◆ **Source texts of formatted documents**
************
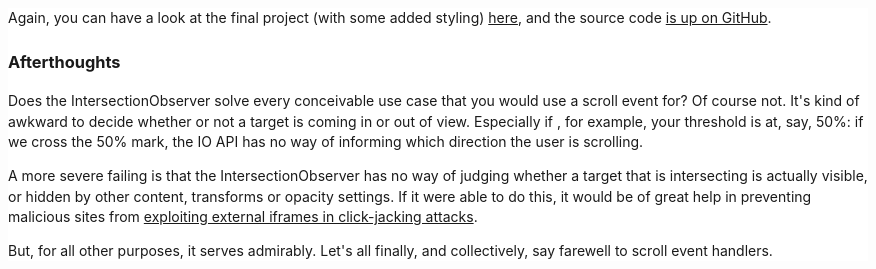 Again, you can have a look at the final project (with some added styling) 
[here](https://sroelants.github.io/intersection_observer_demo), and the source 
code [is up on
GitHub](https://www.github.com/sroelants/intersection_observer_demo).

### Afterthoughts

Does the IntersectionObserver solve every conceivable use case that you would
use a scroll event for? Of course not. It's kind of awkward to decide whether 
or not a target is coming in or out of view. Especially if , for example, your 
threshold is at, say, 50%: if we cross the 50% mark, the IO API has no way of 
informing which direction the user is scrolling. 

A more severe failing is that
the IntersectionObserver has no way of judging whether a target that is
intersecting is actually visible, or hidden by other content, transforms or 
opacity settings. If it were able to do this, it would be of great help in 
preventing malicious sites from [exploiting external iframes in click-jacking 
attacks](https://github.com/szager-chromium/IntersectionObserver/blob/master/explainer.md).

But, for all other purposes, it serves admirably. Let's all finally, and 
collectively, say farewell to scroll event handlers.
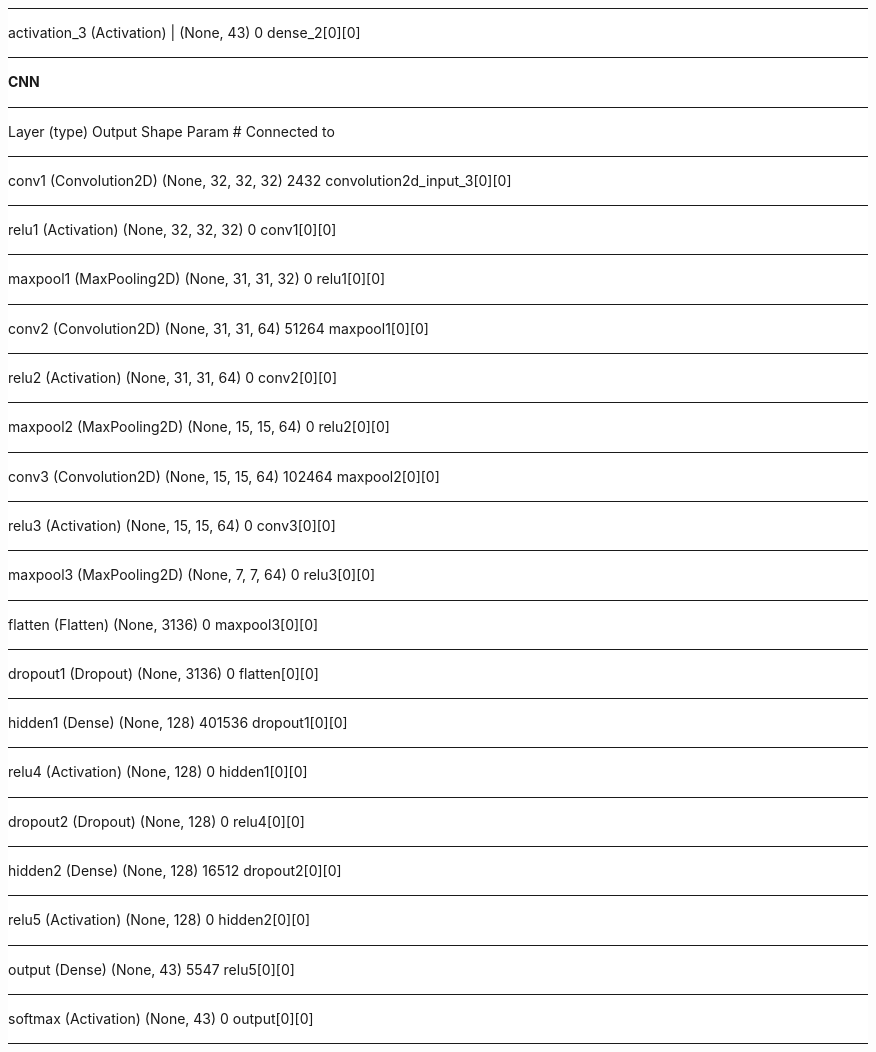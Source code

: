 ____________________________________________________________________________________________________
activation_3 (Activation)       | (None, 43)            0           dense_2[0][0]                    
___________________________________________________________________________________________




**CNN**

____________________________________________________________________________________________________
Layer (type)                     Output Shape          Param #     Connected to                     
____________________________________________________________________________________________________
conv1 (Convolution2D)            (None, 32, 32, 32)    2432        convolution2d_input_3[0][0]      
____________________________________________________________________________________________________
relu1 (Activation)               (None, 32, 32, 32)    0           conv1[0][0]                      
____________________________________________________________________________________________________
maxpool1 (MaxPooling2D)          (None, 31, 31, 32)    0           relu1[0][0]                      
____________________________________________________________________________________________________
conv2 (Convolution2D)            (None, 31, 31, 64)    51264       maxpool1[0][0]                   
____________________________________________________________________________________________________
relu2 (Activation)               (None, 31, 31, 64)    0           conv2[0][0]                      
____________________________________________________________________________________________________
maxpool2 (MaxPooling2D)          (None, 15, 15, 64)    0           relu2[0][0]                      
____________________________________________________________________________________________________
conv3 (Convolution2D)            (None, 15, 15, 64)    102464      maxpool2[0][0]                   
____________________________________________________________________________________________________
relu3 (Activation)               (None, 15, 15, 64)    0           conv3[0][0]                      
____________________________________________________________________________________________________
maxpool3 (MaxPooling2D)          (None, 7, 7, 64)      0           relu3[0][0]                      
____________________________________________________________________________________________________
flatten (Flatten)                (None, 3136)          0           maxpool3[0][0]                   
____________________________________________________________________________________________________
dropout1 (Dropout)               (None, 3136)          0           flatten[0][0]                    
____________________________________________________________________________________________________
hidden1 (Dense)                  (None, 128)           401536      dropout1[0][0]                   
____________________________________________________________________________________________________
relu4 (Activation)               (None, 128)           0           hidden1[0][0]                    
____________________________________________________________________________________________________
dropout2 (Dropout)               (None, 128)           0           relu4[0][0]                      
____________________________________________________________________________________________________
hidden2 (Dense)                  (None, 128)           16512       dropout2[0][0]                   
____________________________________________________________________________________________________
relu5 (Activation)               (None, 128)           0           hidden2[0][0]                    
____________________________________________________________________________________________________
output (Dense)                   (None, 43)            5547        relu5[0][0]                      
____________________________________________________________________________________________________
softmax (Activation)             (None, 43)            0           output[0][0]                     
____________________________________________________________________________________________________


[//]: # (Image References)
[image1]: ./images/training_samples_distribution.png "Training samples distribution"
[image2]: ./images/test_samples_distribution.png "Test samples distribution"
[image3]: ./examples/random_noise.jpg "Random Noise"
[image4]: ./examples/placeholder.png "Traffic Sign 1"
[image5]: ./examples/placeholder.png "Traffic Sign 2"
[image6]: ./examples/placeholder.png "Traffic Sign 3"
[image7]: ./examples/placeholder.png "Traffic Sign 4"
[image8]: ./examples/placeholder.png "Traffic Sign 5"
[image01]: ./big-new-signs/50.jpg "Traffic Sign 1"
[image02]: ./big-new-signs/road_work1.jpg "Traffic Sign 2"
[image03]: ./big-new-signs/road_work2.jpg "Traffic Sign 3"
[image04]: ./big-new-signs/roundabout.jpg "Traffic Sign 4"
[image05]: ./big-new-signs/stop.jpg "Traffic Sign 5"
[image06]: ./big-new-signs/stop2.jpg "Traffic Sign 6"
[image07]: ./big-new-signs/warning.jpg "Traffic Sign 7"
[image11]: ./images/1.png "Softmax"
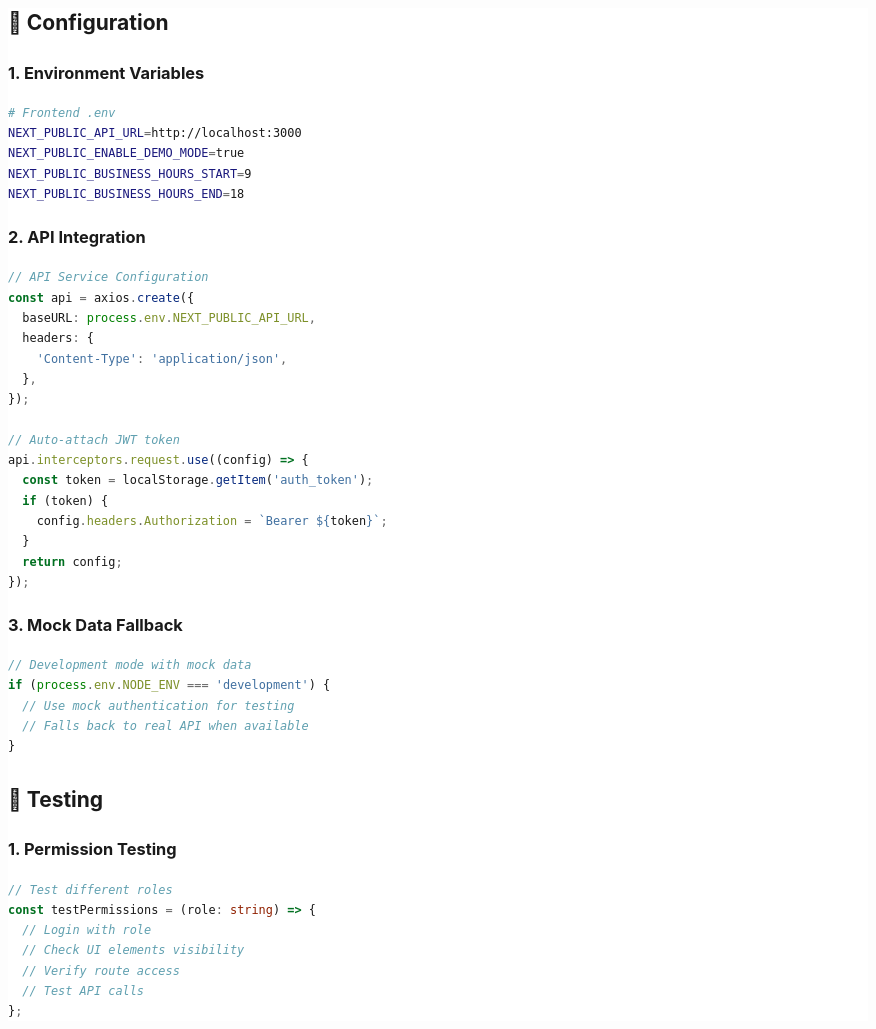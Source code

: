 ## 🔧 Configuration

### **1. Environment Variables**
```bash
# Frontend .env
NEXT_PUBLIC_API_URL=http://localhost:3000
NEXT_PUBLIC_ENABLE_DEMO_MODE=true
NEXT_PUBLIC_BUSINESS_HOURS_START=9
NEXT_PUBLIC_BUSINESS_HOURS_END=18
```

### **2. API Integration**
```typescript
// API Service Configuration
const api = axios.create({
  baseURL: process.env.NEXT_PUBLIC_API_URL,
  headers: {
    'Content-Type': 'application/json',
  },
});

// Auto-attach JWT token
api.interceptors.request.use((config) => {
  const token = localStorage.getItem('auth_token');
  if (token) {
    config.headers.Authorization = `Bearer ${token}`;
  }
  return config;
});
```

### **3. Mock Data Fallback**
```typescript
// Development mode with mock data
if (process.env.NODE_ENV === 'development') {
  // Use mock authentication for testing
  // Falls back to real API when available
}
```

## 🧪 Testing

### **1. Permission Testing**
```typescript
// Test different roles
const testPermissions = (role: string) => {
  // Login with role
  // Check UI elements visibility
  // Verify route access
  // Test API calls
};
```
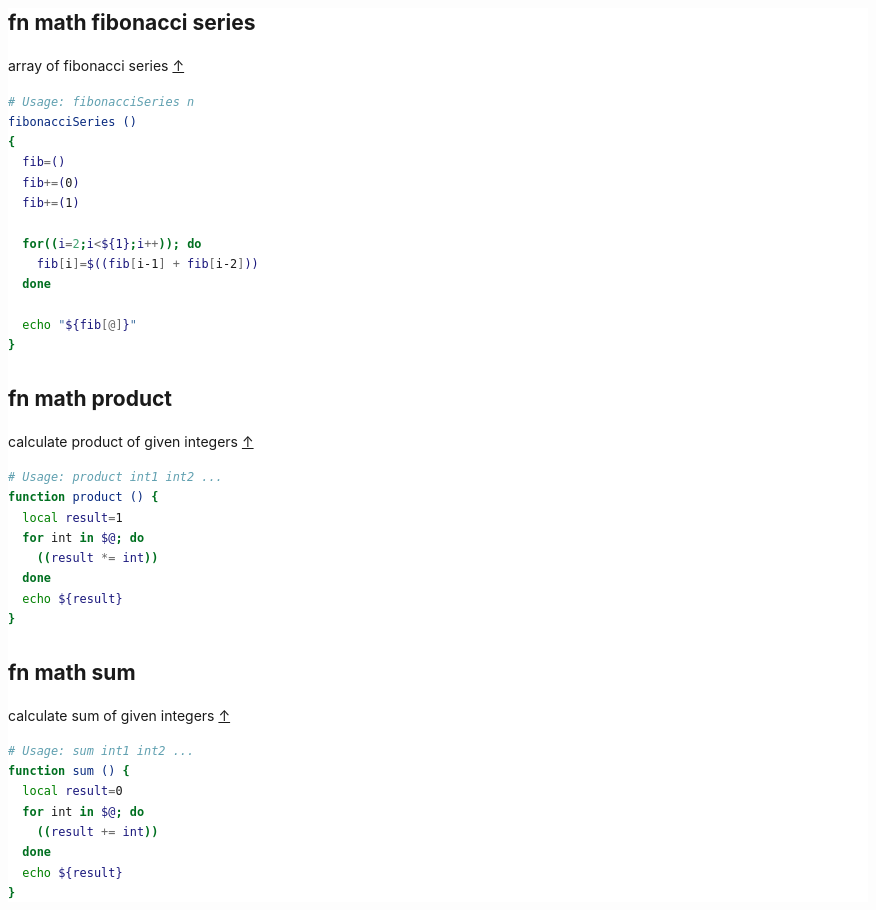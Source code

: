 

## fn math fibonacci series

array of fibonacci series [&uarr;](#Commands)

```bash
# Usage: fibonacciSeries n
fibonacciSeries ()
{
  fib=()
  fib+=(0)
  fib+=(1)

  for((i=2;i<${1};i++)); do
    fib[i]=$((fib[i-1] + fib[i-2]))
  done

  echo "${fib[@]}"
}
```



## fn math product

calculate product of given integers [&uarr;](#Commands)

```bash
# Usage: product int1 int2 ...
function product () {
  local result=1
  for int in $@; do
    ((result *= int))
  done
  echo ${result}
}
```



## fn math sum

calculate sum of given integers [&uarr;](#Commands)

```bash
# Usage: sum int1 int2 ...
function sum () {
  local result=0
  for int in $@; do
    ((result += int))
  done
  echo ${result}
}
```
************
◆ **Problem details**
The answer is a single number: how many lines in the data above hold the string "would".

◆ **Written response**
2